Commercial Distilled Models (as of March 2026)#

Model	Likely Teacher	Parameters	Cost Reduction	Performance Retained
GPT-5-mini	GPT-5	Undisclosed	~50x cheaper	~82% of GPT-5
GPT-5-nano	GPT-5	Undisclosed	~100x cheaper	~70% of GPT-5
GPT-4o-mini	GPT-4o	~8B (est.)	60x cheaper	~82% of GPT-4o
Gemini 2.5 Flash	Gemini 2.5 Pro	Undisclosed	~8x cheaper	~90% of Pro
Gemini 2.0 Flash	Gemini 2.0 Pro	Undisclosed	10x cheaper	~88% of Pro
Claude 4 Haiku	Claude 4 Sonnet	Undisclosed	~8x cheaper	~83% of Sonnet
Claude 3.5 Haiku	Claude 3.5 Sonnet	Undisclosed	10x cheaper	~80% of Sonnet
Mistral Small	Mistral Large	22B	6x cheaper	~78% of Large
Qwen-Turbo	Qwen-Max	Undisclosed	10x cheaper	~80% of Max

Key insight: Almost every "mini," "nano," "flash," "haiku," or "turbo" model in your API is a distilled version of a larger model. When you call GPT-5-mini, you're using distillation. Even Meta's Llama 4 Scout and Maverick were distilled from the unreleased Behemoth model.

The Controversy: When Distillation Becomes Theft#

Distillation sits in a legal and ethical gray zone.

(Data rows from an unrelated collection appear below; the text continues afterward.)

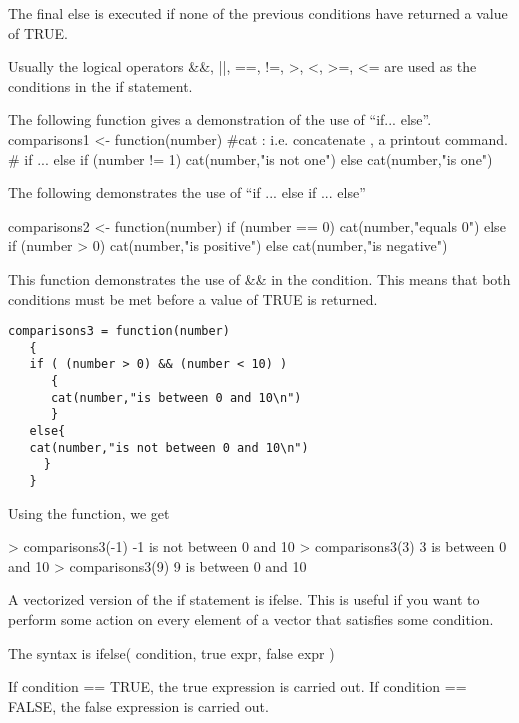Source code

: The final else is executed if none of the previous conditions have returned a value of TRUE.

Usually the logical operators &&, ||, ==, !=, >, <, >=, <= are used
as the conditions in the if statement.

The following function gives a demonstration of the use of “if... else”.
comparisons1 <- function(number)
#cat :  i.e. concatenate ,  a printout command.
   {
   # if ... else
   if (number != 1)
       {
       cat(number,"is not one\n")
       }
    else
       {
       cat(number,"is one\n")
       }
    }


The following demonstrates the use of “if ... else if ... else”

comparisons2 <- function(number)
  {
  if (number == 0)
      {
       cat(number,"equals 0\n")
      }
  else if (number > 0)
      {
       cat(number,"is positive\n")
      }
  else{
      cat(number,"is negative\n")
      }
  }


This function demonstrates the use of && in the condition. This means that both conditions must be met before a value of TRUE is returned.



\begin{framed}
\begin{verbatim}
comparisons3 = function(number)
   {
   if ( (number > 0) && (number < 10) )
      {
      cat(number,"is between 0 and 10\n")
      }
   else{
   cat(number,"is not between 0 and 10\n")
     }
   }
\end{verbatim}
\end{framed}


Using the function, we get

> comparisons3(-1)
-1 is not between 0 and 10
> comparisons3(3)
3 is between 0 and 10
> comparisons3(9)
9 is between 0 and 10

A vectorized version of the if statement is ifelse. This is useful if you want to perform some action on every element of a vector that satisfies some condition.

The syntax is
ifelse( condition, true expr, false expr )

If condition == TRUE, the true expression is carried out. 
If condition == FALSE, the false expression is carried out.

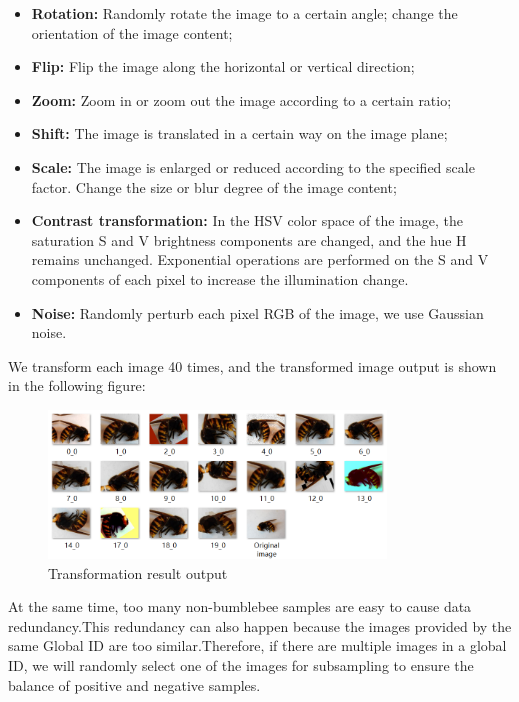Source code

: \documentclass{mcmthesis}
\begin{document}
\begin{itemize}
	\item \textbf{Rotation:} Randomly rotate the image to a certain angle; change the orientation of the image content;
	\item \textbf{Flip:} Flip the image along the horizontal or vertical direction;
	\item \textbf{Zoom:} Zoom in or zoom out the image according to a certain ratio;
	\item \textbf{Shift:} The image is translated in a certain way on the image plane;
	\item \textbf{Scale:} The image is enlarged or reduced according to the specified scale factor. Change the size or blur degree of the image content;
	\item \textbf{Contrast transformation: }In the HSV color space of the image, the saturation S and V brightness components are changed, and the hue H remains unchanged. Exponential operations are performed on the S and V components of each pixel to increase the illumination change.
	\item \textbf{Noise:} Randomly perturb each pixel RGB of the image, we use Gaussian noise.
\end{itemize}

We transform each image 40 times, and the transformed image output is shown in the following figure:
\begin{figure}[H]
	\centering
	\includegraphics[width=0.8\textwidth]{screenshot013}
	\caption{Transformation result output}
	\label{fig:screenshot013}
\end{figure}

At the same time, too many non-bumblebee samples are easy to cause data redundancy.This redundancy can also happen because the images provided by the same Global ID are too similar.Therefore, if there are multiple images in a global ID, we will randomly select one of the images for subsampling to ensure the balance of positive and negative samples.

\hspace*{\fill}
\end{document}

Here's the tension:

The Anthropic vs DeepSeek Case#

In early 2025, Anthropic published evidence suggesting DeepSeek had:

Made 16 million API calls to Claude
Used Claude's outputs (including reasoning chains) as training data
Trained competing models that exhibited Claude-like behavior patterns

DeepSeek acknowledged using outputs from multiple frontier models as part of their training pipeline — a practice that technically violates most API terms of service.

Who Allows Distillation?#

Provider	Policy on Output Distillation	Enforcement
OpenAI	❌ Explicitly prohibited (except for fine-tuning their own models)	Active monitoring
Anthropic	❌ Prohibited for training competing models	Legal action threats
Google	❌ Prohibited for most Gemini outputs	Terms of Service
DeepSeek	✅ Explicitly allows distillation of R1 outputs	Open license
Meta (Llama)	⚠️ Allowed with restrictions (no training >700M param models with Llama 2)	Community license
Mistral	✅ Apache 2.0 for most models	Fully open
Qwen	✅ Allows distillation	Open license

The Academic Perspective#

Researchers largely view distillation as a legitimate and essential technique:

It democratizes access to AI capabilities
It enables deployment on edge devices
It's a natural part of the "knowledge cascade" in ML

The Commercial Perspective#

Companies that invested billions in training frontier models see unauthorized distillation as:

Intellectual property theft
Unfair competitive advantage
A threat to their business model

The uncomfortable truth: The entire open-source AI ecosystem — from Alpaca to DeepSeek-R1-Distill — was largely built by distilling proprietary models. Whether this is innovation or theft depends on who you ask.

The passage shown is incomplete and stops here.